Home » Features » Aug. 11, 2008 – Congress passes new ATV safety standard bill

Aug. 11, 2008 – Congress passes new ATV safety standard bill

Congress has passed a provision that requires all companies that import or sell ATVs in the United States to comply with the same vehicle safety standards, reported the Coalition for Safe and Responsible ATV Use.
The coalition is comprised of BRP, Honda, Kawasaki, Polaris, Suzuki and Yamaha, and partnered with the Consumer Product Safety Commission (CPSC) and Specialty Vehicle Institute of America (SVIA). They worked together to come up with specific standards.
Some of the standards now required include appropriate configuration and performance aspects of ATVs, speed restrictions on youth ATVs, free hands-on training programs and promotion of helmets and other proper gear. The established manufacturers also provide cash or product incentives for new ATV purchasers who complete the training course.
The provision was included with the Consumer Product Safety Improvement Act of 2008. President George W. Bush is expected to sign the legislation this month. Ed Krenik, Coalition spokesperson, says the provision will increase the safety for ATV consumers.
“These standards and programs are vital to ensure the safety of American ATV riders,” said Krenik in the release. “We want to thank Senators Klobuchar, Pryor and Stevens and the other House and Senate conferees for their continued support in making sure that this important ATV safety provision was included in the final Consumer Product Safety bill.

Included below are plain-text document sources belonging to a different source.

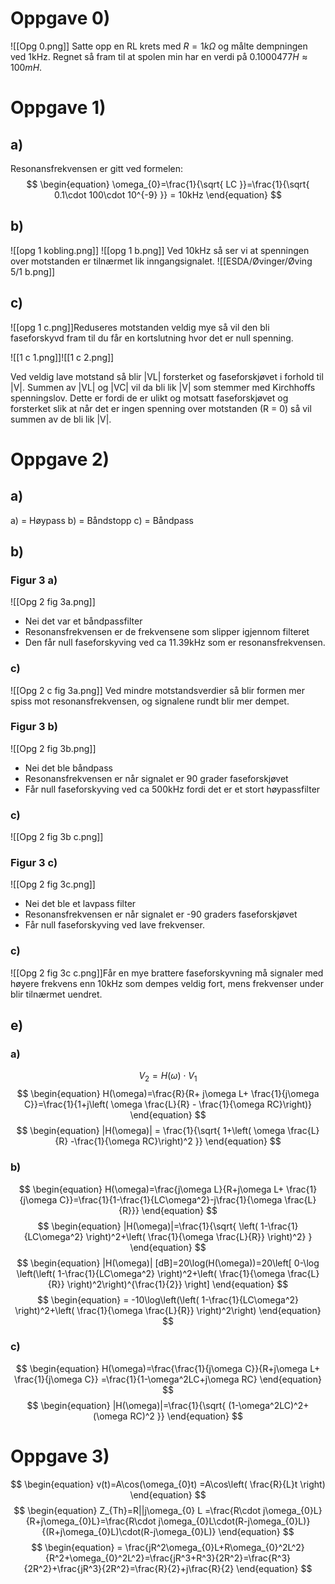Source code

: # Oppgave 0)

![[Opg 0.png]]
Satte opp en RL krets med $R=1k\Omega$ og målte dempningen ved 1kHz.
Regnet så fram til at spolen min har en verdi på $0.1000477H\approx 100mH$. 


# Oppgave 1)
## a)

Resonansfrekvensen er gitt ved formelen: 
$$
 \begin{equation} 
 \omega_{0}=\frac{1}{\sqrt{ LC }}=\frac{1}{\sqrt{ 0.1\cdot 100\cdot 10^{-9} }} = 10kHz
 \end{equation} 
$$
## b)
![[opg 1 kobling.png]]
![[opg 1 b.png]]
Ved 10kHz så ser vi at spenningen over motstanden er tilnærmet lik inngangsignalet.
![[ESDA/Øvinger/Øving 5/1 b.png]]

## c)
![[opg 1 c.png]]Reduseres motstanden veldig mye så vil den bli faseforskyvd fram til du får en kortslutning hvor det er null spenning.

![[1 c 1.png]]![[1 c 2.png]]

Ved veldig lave motstand så blir |VL| forsterket og faseforskjøvet i forhold til |V|. Summen av |VL| og |VC| vil da bli lik |V| som stemmer med Kirchhoffs spenningslov. Dette er fordi de er ulikt og motsatt faseforskjøvet og forsterket slik at når det er ingen spenning over motstanden (R = 0) så vil summen av de bli lik |V|.

# Oppgave 2)
## a)

a) = Høypass
b) = Båndstopp
c) = Båndpass

## b)
### Figur 3 a)
![[Opg 2 fig 3a.png]]
- Nei det var et båndpassfilter 
- Resonansfrekvensen er de frekvensene som slipper igjennom filteret
- Den får null faseforskyving ved ca 11.39kHz som er resonansfrekvensen.
### c)
![[Opg 2 c fig 3a.png]]
Ved mindre motstandsverdier så blir formen mer spiss mot resonansfrekvensen, og signalene rundt blir mer dempet.

### Figur 3 b)
![[Opg 2 fig 3b.png]]
- Nei det ble båndpass
- Resonansfrekvensen er når signalet er 90 grader faseforskjøvet
- Får null faseforskyving ved ca 500kHz fordi det er et stort høypassfilter
### c)
![[Opg 2 fig 3b c.png]]

### Figur 3 c)
![[Opg 2 fig 3c.png]]
- Nei det ble et lavpass filter
- Resonansfrekvensen er når signalet er -90 graders faseforskjøvet
- Får null faseforskyving ved lave frekvenser.
### c)
![[Opg 2 fig 3c c.png]]Får en mye brattere faseforskyvning må signaler med høyere frekvens enn 10kHz  som dempes veldig fort, mens frekvenser under blir tilnærmet uendret.

## e)
### a)

$$
 \begin{equation} 
 V_{2} = H(\omega)\cdot V_{1}
 \end{equation} 
$$
$$
 \begin{equation} 
  H(\omega)=\frac{R}{R+ j\omega L+ \frac{1}{j\omega C}}=\frac{1}{1+j\left( \omega  \frac{L}{R} - \frac{1}{\omega RC}\right)} 
 \end{equation} 
$$
$$
 \begin{equation} 
 |H(\omega)| = \frac{1}{\sqrt{ 1+\left( \omega  \frac{L}{R} -\frac{1}{\omega RC}\right)^2 }} 
 \end{equation} 
$$
### b)
$$
 \begin{equation} 
 H(\omega)=\frac{j\omega L}{R+j\omega L+ \frac{1}{j\omega C}}=\frac{1}{1-\frac{1}{LC\omega^2}-j\frac{1}{\omega  \frac{L}{R}}} 
 \end{equation} 
$$
$$
 \begin{equation} 
 |H(\omega)|=\frac{1}{\sqrt{ \left( 1-\frac{1}{LC\omega^2} \right)^2+\left( \frac{1}{\omega  \frac{L}{R}} \right)^2} } 
 \end{equation} 
$$
$$
 \begin{equation} 
 |H(\omega)| [dB]=20\log(H(\omega))=20\left[ 0-\log \left(\left( 1-\frac{1}{LC\omega^2} \right)^2+\left( \frac{1}{\omega  \frac{L}{R}} \right)^2\right)^{\frac{1}{2}} \right] 
 \end{equation} 
$$
$$
 \begin{equation} 
 = -10\log\left(\left( 1-\frac{1}{LC\omega^2} \right)^2+\left( \frac{1}{\omega  \frac{L}{R}} \right)^2\right) 
 \end{equation} 
$$

### c)
$$
 \begin{equation} 
 H(\omega)=\frac{\frac{1}{j\omega C}}{R+j\omega L+ \frac{1}{j\omega C}} =\frac{1}{1-\omega^2LC+j\omega RC}
 \end{equation} 
$$
$$
 \begin{equation} 
 |H(\omega)|=\frac{1}{\sqrt{ (1-\omega^2LC)^2+(\omega RC)^2 }} 
 \end{equation} 
$$




# Oppgave 3)

$$
 \begin{equation} 
 v(t)=A\cos(\omega_{0}t) =A\cos\left( \frac{R}{L}t \right)
 \end{equation} 
$$
$$
 \begin{equation} 
 Z_{Th}=R||j\omega_{0} L =\frac{R\cdot j\omega_{0}L}{R+j\omega_{0}L}=\frac{R\cdot j\omega_{0}L\cdot(R-j\omega_{0}L)}{(R+j\omega_{0}L)\cdot(R-j\omega_{0}L)}
 \end{equation} 
$$
$$
 \begin{equation} 
 = \frac{jR^2\omega_{0}L+R\omega_{0}^2L^2}{R^2+\omega_{0}^2L^2}=\frac{jR^3+R^3}{2R^2}=\frac{R^3}{2R^2}+\frac{jR^3}{2R^2}=\frac{R}{2}+j\frac{R}{2}
 \end{equation} 
$$





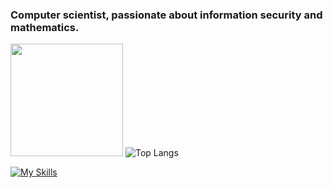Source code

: ### Computer scientist, passionate about information security and mathematics.



<img height="180em" src="https://github-readme-stats.vercel.app/api?username=n1njasec&show_icons=true&hide_border=true&&count_private=true&include_all_commits=true&theme=midnight-purple" />


<img alt="Top Langs" src="https://github-readme-stats.vercel.app/api/top-langs/?username=n1njasec&hide_border=true&hide=html,css,javascript&layout=compact&theme=midnight-purple"/>

[![My Skills](https://skillicons.dev/icons?i=rust,python,linux&perline=3)](https://skillicons.dev)
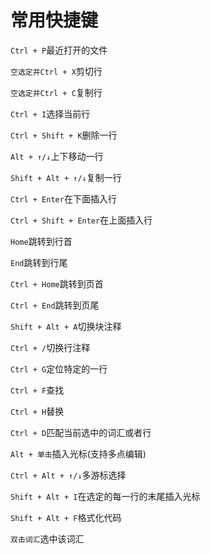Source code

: # 常用快捷键

`Ctrl + P`最近打开的文件

`空选定并Ctrl + X`剪切行

`空选定并Ctrl + C`复制行

`Ctrl + I`选择当前行

`Ctrl + Shift + K`删除一行

`Alt + ↑/↓`上下移动一行

`Shift + Alt + ↑/↓`复制一行

`Ctrl + Enter`在下面插入行

`Ctrl + Shift + Enter`在上面插入行

`Home`跳转到行首

`End`跳转到行尾

`Ctrl + Home`跳转到页首

`Ctrl + End`跳转到页尾

`Shift + Alt + A`切换块注释

`Ctrl + /`切换行注释

`Ctrl + G`定位特定的一行

`Ctrl + F`查找

`Ctrl + H`替换

`Ctrl + D`匹配当前选中的词汇或者行

`Alt + 单击`插入光标(支持多点编辑)

`Ctrl + Alt + ↑/↓`多游标选择

`Shift + Alt + I`在选定的每一行的末尾插入光标

`Shift + Alt + F`格式化代码

`双击词汇`选中该词汇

In recent years, non-traditional ATV companies, mostly from China, have entered the market in growing numbers. Many of these companies do not comply with the SVIA standards and have refused to implement comprehensive safety Action Plans with the CPSC. Sales of these non-compliant ATVs are estimated to account for approximately one-third of the new sales market in the U.S. Moreover, these companies are marketing many of these products directly to those most vulnerable to safety risks, those aged 16 and younger.
“Many non-traditional ATVs do not adhere to even minimal safety requirements, nor do the companies provide training or safety information,” Krenik said. “The poor quality of many of these ATVs create a danger for all ATV riders, particularly young riders, who are being targeted by these companies.”
The ATV provision codifies the current voluntary standards and Action Plans. In effect, the bill creates immediate mandatory standards for all ATVs sold in the U.S., both imported and domestic units.
“The big winners in this legislation are American consumers, who can be assured that any new ATV they buy in the U.S. will adhere to the safety standards and training programs developed over the past 20 years.”